CREECA Welcomes Kirill Ospovat

In fall 2018, Kirill Ospovat joined the UW-Madison Department of German, Nordic, and Slavic as an assistant professor. CREECA sat down with Ospovat to discuss his current work and future projects.

Outside headshot of Ospovat

Where were you before coming to UW-Madison?

I was in Berlin, where I held several postdoctoral positions.

Do you also study German literature? Would you say that Russian and German literatures interact?

Well, yes, I would say I work in German literature along with Russian. The two absolutely do interact. In fact, if you look at how Russian literature evolved as an institution, it was constantly in dialogue with German literature—just as the Russian state was, in a way, in dialogue with German culture. Actually, when I was being considered for this position I spoke about Dostoevsky, but I also brought in some Marx. They were actually speaking and thinking about the same things simultaneously.

What are some of your recent and current projects?

Since my dissertation, I have worked mostly on 18th century Russian literature and its European context. My book Terror and Pity: Aleksandr Sumarokov and the Theater of Power in Elizabethan Russia is about the importation of tragedy as a form into Russia from France and Germany in the mid-18th century. Now, I’m moving on to different topics. For one, I am investigating the introduction of Western-type science to Russia under Peter the Great in the early eighteenth century. I am interested in the links between scientific knowledge and political and cultural thinking in Petrine Russia and its Western counterparts.

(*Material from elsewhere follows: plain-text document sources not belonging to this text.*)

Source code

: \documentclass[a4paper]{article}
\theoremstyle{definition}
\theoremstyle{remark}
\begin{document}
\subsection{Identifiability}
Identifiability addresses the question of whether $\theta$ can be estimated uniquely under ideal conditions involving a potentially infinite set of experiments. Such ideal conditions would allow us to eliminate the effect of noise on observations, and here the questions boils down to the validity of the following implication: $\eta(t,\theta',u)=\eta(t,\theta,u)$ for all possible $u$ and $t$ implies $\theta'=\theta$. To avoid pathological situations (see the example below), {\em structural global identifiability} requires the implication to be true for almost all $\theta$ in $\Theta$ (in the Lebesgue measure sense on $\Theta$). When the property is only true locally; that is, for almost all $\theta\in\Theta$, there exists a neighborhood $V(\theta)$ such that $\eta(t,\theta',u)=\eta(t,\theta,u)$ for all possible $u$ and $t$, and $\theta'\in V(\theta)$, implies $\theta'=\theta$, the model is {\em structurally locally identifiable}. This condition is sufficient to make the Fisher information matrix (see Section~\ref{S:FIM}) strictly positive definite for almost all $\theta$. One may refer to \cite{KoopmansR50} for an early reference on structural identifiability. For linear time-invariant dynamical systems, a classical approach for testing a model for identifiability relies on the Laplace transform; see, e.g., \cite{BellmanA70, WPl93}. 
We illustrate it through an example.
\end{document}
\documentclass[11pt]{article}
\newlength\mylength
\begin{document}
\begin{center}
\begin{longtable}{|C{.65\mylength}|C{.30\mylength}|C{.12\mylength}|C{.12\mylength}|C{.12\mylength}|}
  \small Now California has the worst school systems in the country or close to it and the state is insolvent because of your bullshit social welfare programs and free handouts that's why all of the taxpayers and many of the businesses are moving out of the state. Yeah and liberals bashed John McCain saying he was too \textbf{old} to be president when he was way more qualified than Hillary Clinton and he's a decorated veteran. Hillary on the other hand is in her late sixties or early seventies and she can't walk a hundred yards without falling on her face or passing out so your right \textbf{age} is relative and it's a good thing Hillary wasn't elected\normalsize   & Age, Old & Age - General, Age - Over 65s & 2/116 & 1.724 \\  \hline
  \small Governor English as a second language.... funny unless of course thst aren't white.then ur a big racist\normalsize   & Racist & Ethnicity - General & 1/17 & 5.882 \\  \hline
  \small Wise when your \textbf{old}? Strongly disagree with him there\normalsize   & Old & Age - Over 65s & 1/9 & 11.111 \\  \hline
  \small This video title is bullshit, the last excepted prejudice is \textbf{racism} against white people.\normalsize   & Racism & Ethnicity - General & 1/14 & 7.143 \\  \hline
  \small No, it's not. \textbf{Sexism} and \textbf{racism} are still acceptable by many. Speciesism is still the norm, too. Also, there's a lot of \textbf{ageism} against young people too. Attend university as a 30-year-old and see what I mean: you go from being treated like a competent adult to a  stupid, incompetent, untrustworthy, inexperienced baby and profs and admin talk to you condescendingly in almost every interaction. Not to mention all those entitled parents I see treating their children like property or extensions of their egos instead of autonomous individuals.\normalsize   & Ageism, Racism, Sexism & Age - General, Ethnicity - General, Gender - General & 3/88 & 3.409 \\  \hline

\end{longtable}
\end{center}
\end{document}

What classes are you teaching this academic year?

This semester I am teaching a course on contemporary Russia called The Evil Empire? Reading Putin’s Russia. We are discussing today’s news topics, among other things. The class is concerned with the state of Russian society and history since the collapse of the Soviet Union. We are reading some journalistic accounts and the news, as I said, but a large part of it also involves fiction, novels, and films, which give different perspectives on what is happening in that society today.

Are there any challenges to teaching that class?

Putin has been around for nearly twenty years, so there is plenty of material for discussion. The problem is, of course, that this is a class taught to undergraduates. So for the most part everything has to be in English. Films are easier, because they are subtitled more quickly. We are watching Zvyagintsev’s famous movie Leviathan, for example. With literature, on the other hand, you have to wait until the text is accepted by the U.S. market. This makes studying relatively recent works more difficult.

What do you hope your students get out of the class?

What we are doing is important in the sense that we discuss contemporary Russian politics, and this is a hot topic right now in the United States. We have actually had a class on the whole “collusion” story, and we have talked about election meddling. These things are not just Russia being “evil” as some say it always is; this is Russia playing a game that the U.S. and other countries played in Russia in the 1990s. Much of what we discuss in class I include because we need to explain the Russian background.

It is important to know what is going on in Russia in order to make a sane assessment of Russia’s role in contemporary politics. We live in a globalized world where it is necessary to understand the global processes common to Russia and the United States, and not just speak in terms of “us” versus “them.” It’s very interesting for someone like me who just came from abroad to teach and discuss this with American students.